If you use computer enough, you probably have used all these commands to perform one or more network functions, such as Pinging to see if a specified computer is live or finding out the IP address assigned to you along with the proper gateway address that allows you to go on the Internet. HoverIP is a FREE all-in-one tool with a GUI interface and an additional port scanning feature. HoverIP apparently has been around for a while, before Windows 7 was born, but works well with it and Windows PE. Its lightweight, portable, and most often used IP tools should qualify itself to be one of your tools in your box. The download file includes only a Setup file to let you install the tool on your Windows system. However, you can just copy the installed folder to your flash drive and carry it with you. It can be launched independently without the installation process.
It lists all network adapters installed on your computer and shows all IP information associated with. You can select an individual network adapter from the Network Card dropdown list.
It actually works better than the native Nslookup command line. You can specify the DNS server you wish to use, i.e. my favorite one from Google DNS, as well as the request type from the Request dropdown list. Did you notice that we are using Google Apps?

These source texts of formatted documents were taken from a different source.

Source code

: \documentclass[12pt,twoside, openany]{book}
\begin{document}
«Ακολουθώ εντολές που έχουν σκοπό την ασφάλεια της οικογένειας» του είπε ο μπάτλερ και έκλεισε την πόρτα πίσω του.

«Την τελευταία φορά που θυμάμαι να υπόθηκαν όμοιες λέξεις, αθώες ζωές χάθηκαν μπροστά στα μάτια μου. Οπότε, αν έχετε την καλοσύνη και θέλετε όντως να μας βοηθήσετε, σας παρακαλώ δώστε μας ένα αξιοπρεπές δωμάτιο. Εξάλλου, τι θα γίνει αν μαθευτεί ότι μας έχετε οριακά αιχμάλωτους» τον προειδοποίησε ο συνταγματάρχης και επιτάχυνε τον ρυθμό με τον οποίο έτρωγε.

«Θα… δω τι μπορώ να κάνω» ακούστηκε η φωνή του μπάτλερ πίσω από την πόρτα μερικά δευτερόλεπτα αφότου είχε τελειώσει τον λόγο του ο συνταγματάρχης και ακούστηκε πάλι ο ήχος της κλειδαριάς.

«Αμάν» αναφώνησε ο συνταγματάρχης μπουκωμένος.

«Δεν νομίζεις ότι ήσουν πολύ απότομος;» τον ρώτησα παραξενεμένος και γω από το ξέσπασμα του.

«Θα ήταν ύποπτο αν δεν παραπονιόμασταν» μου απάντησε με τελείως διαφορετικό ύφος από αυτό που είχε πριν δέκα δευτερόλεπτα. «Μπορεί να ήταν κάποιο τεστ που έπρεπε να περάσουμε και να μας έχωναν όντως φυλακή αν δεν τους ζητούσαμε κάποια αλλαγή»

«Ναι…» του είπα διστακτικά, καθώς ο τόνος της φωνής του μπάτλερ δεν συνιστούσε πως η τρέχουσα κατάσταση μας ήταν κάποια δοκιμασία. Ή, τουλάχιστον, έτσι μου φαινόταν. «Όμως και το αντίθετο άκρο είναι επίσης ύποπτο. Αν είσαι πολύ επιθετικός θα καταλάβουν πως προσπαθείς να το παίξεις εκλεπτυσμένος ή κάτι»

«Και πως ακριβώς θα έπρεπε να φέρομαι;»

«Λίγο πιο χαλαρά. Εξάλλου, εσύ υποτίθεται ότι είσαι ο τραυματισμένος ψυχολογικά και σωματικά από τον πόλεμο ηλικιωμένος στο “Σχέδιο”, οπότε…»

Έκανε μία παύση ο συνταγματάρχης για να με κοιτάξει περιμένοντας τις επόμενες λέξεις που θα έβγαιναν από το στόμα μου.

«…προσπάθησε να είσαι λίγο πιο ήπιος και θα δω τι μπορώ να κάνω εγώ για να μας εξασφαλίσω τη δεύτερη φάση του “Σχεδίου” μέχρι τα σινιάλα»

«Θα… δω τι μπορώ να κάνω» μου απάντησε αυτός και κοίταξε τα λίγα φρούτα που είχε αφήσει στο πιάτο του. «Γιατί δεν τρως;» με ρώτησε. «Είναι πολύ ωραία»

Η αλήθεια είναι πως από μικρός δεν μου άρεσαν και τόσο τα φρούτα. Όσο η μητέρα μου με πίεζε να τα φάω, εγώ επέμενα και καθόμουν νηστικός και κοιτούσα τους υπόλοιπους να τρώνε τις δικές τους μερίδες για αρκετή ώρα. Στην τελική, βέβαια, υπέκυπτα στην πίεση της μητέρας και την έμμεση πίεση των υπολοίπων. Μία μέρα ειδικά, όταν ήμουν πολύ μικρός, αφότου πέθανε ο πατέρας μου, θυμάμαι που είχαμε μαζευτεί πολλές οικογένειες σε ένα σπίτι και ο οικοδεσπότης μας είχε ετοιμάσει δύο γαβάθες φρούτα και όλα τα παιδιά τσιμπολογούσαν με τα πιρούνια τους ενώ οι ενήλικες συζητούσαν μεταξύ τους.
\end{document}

The difficult part of using command line Route to perform the routing settings is the format to add an entry to the route table. However, this tool makes it quite simple.
This is pretty straightforward. You can also check the option Infinite to perform a similar task “Ping -t” to let ping basically go forever. However, it doesn’t have the option to equivalent “Ping -a”, my often used one to find out the name of computer assigned to an IP.
This performs pretty much the same as the traceroute command. It looks like having an issue locate the server that hosts our website.
This add-on feature allows you to scan any open UDP/TCP port on a specified host, either an IP address or a name. You can also scan a range of IP address or a whole subnet for a particular port, with a comprehensive table that lists what’s used on a specific port number. Quite handy.
The downside, which I hope should be included in the future release, is the support of IPv6. Other than that, it’s a useful little utility that comes handy some time.